Look through the listing and locate every line containing the word "subscriptions"; copy those lines.

*** DATA PROVIDED Section Begins ***

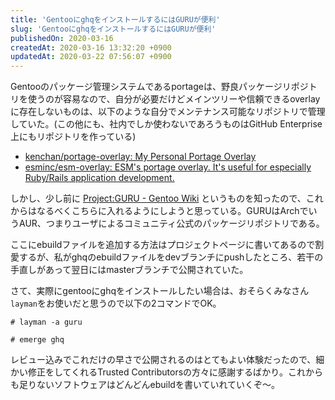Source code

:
 ```yaml
---
title: 'GentooにghqをインストールするにはGURUが便利'
slug: 'GentooにghqをインストールするにはGURUが便利'
publishedOn: 2020-03-16
createdAt: 2020-03-16 13:32:20 +0900
updatedAt: 2020-03-22 07:56:07 +0900
---
```

Gentooのパッケージ管理システムであるportageは、野良パッケージリポジトリを使うのが容易なので、自分が必要だけどメインツリーや信頼できるoverlayに存在しないものは、以下のような自分でメンテナンス可能なリポジトリで管理していた。(この他にも、社内でしか使わないであろうものはGitHub Enterprise上にもリポジトリを作っている)

- [kenchan/portage\-overlay: My Personal Portage Overlay](https://github.com/kenchan/portage-overlay/)
- [esminc/esm\-overlay: ESM's portage overlay\. It's useful for especially Ruby/Rails application development\.](https://github.com/esminc/esm-overlay)

しかし、少し前に [Project:GURU \- Gentoo Wiki](https://wiki.gentoo.org/wiki/Project:GURU) というものを知ったので、これからはなるべくこちらに入れるようにしようと思っている。GURUはArchでいうAUR、つまりユーザによるコミュニティ公式のパッケージリポジトリである。

ここにebuildファイルを追加する方法はプロジェクトページに書いてあるので割愛するが、私がghqのebuildファイルをdevブランチにpushしたところ、若干の手直しがあって翌日にはmasterブランチで公開されていた。

さて、実際にgentooにghqをインストールしたい場合は、おそらくみなさん`layman`をお使いだと思うので以下の2コマンドでOK。

```shell-session
# layman -a guru

# emerge ghq
```

レビュー込みでこれだけの早さで公開されるのはとてもよい体験だったので、細かい修正をしてくれるTrusted Contributorsの方々に感謝するばかり。これからも足りないソフトウェアはどんどんebuildを書いていれていくぞ〜。
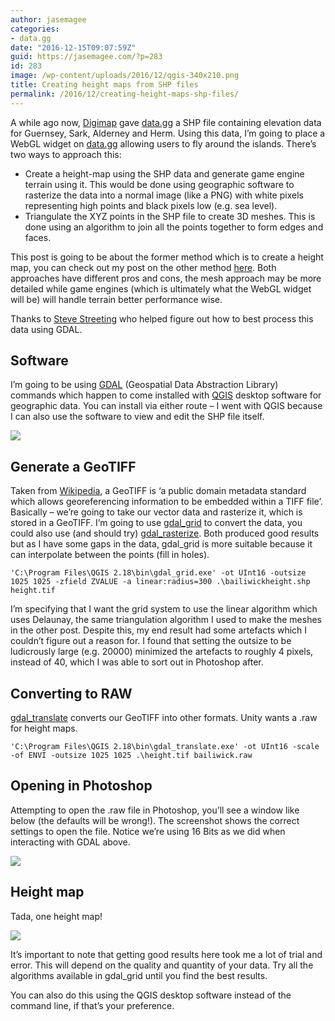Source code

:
 ```yaml
---
author: jasemagee
categories:
- data.gg
date: "2016-12-15T09:07:59Z"
guid: https://jasemagee.com/?p=283
id: 283
image: /wp-content/uploads/2016/12/qgis-340x210.png
title: Creating height maps from SHP files
permalink: /2016/12/creating-height-maps-shp-files/
---
```

A while ago now, [Digimap](http://www.digimap.gg/) gave [data.gg](https://data.gg/) a SHP file containing elevation data for Guernsey, Sark, Alderney and Herm. Using this data, I&#8217;m going to place a WebGL widget on [data.gg](https://data.gg/) allowing users to fly around the islands. There&#8217;s two ways to approach this:

* Create a height-map using the SHP data and generate game engine terrain using it. This would be done using geographic software to rasterize the data into a normal image (like a PNG) with white pixels representing high points and black pixels low (e.g. sea level).
* Triangulate the XYZ points in the SHP file to create 3D meshes. This is done using an algorithm to join all the points together to form edges and faces.</ul> 
This post is going to be about the former method which is to create a height map, you can check out my post on the other method [here](/2016/12/creating-meshes-shp-files/). Both approaches have different pros and cons, the mesh approach may be more detailed while game engines (which is ultimately what the WebGL widget will be) will handle terrain better performance wise.

Thanks to [Steve Streeting](http://www.stevestreeting.com/) who helped figure out how to best process this data using GDAL.

## Software

I&#8217;m going to be using [GDAL](http://www.gdal.org/) (Geospatial Data Abstraction Library) commands which happen to come installed with [QGIS](http://www.qgis.org/en/site/index.html) desktop software for geographic data. You can install via either route &#8211; I went with QGIS because I can also use the software to view and edit the SHP file itself.

<div class="center-align">
<a href="/wp-content/uploads/2016/12/qgis.png"><img class="responsive-img" src="/wp-content/uploads/2016/12/qgis.png" /></a>
</div>

## Generate a GeoTIFF

Taken from [Wikipedia](https://en.wikipedia.org/wiki/GeoTIFF), a GeoTIFF is &#8216;a public domain metadata standard which allows georeferencing information to be embedded within a TIFF file&#8217;. Basically &#8211; we&#8217;re going to take our vector data and rasterize it, which is stored in a GeoTIFF. I&#8217;m going to use [gdal_grid](http://www.gdal.org/gdal_grid.html) to convert the data, you could also use (and should try) [gdal_rasterize](http://www.gdal.org/gdal_rasterize.html). Both produced good results but as I have some gaps in the data, gdal_grid is more suitable because it can interpolate between the points (fill in holes).

```
'C:\Program Files\QGIS 2.18\bin\gdal_grid.exe' -ot UInt16 -outsize 1025 1025 -zfield ZVALUE -a linear:radius=300 .\bailiwickheight.shp height.tif
```

I&#8217;m specifying that I want the grid system to use the linear algorithm which uses Delaunay, the same triangulation algorithm I used to make the meshes in the other post. Despite this, my end result had some artefacts which I couldn&#8217;t figure out a reason for. I found that setting the outsize to be ludicrously large (e.g. 20000) minimized the artefacts to roughly 4 pixels, instead of 40, which I was able to sort out in Photoshop after.

## Converting to RAW

[gdal_translate](http://www.gdal.org/gdal_translate.html) converts our GeoTIFF into other formats. Unity wants a .raw for height maps.

```
'C:\Program Files\QGIS 2.18\bin\gdal_translate.exe' -ot UInt16 -scale -of ENVI -outsize 1025 1025 .\height.tif bailiwick.raw
```

## Opening in Photoshop

Attempting to open the .raw file in Photoshop, you&#8217;ll see a window like below (the defaults will be wrong!). The screenshot shows the correct settings to open the file. Notice we&#8217;re using 16 Bits as we did when interacting with GDAL above.

<div class="center-align">
<a href="/wp-content/uploads/2016/12/photoshop-import-settings.png"><img class="responsive-img" src="/wp-content/uploads/2016/12/photoshop-import-settings.png" /></a>
</div>

## Height map

Tada, one height map!

<div class="center-align"><img class="responsive-img" src="/wp-content/uploads/2016/12/output.jpg" /></div>

It&#8217;s important to note that getting good results here took me a lot of trial and error. This will depend on the quality and quantity of your data. Try all the algorithms available in gdal_grid until you find the best results.

You can also do this using the QGIS desktop software instead of the command line, if that&#8217;s your preference.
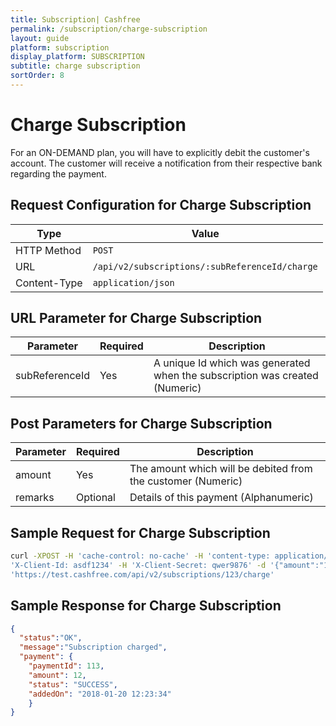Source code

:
 ```yaml
---
title: Subscription| Cashfree
permalink: /subscription/charge-subscription
layout: guide
platform: subscription
display_platform: SUBSCRIPTION
subtitle: charge subscription 
sortOrder: 8
---
```


# Charge Subscription

For an ON-DEMAND plan, you will have to explicitly debit the customer's account.
The customer will receive a notification from their respective bank regarding the payment.

## Request Configuration for Charge Subscription

| Type                                  | Value                                      |
|-------------------------------------|-----------|
| HTTP Method      | <code class="highlighter-rouge">POST</code>      |
| URL      | <code class="highlighter-rouge"><span class="custom-parse-server-mount">/api/v2/</span>subscriptions/:subReferenceId/charge</code>      |
| Content-Type      | <code class="highlighter-rouge">application/json</code>      |


## URL Parameter for Charge Subscription

| Parameter             | Required                     | Description                                      |
|-------------------------------------|-----------|----------------------------------------------------|
| subReferenceId   | Yes   | A unique Id which was generated when the subscription was created (Numeric)     |


## Post Parameters for Charge Subscription

| Parameter             | Required                     | Description                                      |
|-------------------------------------|-----------|----------------------------------------------------|
| amount   | Yes   |  The amount which will be debited from the customer (Numeric)     |
| remarks   | Optional   |  Details of this payment (Alphanumeric)     |


## Sample Request for Charge Subscription

```bash
curl -XPOST -H 'cache-control: no-cache' -H 'content-type: application/json' -H
'X-Client-Id: asdf1234' -H 'X-Client-Secret: qwer9876' -d '{"amount":"12"}'
'https://test.cashfree.com/api/v2/subscriptions/123/charge'
```

## Sample Response for Charge Subscription

```json
{
  "status":"OK",
  "message":"Subscription charged",
  "payment": {
    "paymentId": 113,
    "amount": 12,
    "status": "SUCCESS",
    "addedOn": "2018-01-20 12:23:34"
	} 
}
```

*** DATA PROVIDED Section Ends ***

# TASK SOLUTION
| URL      | <code class="highlighter-rouge"><span class="custom-parse-server-mount">/api/v2/</span>subscriptions/:subReferenceId/charge</code>      |
'https://test.cashfree.com/api/v2/subscriptions/123/charge'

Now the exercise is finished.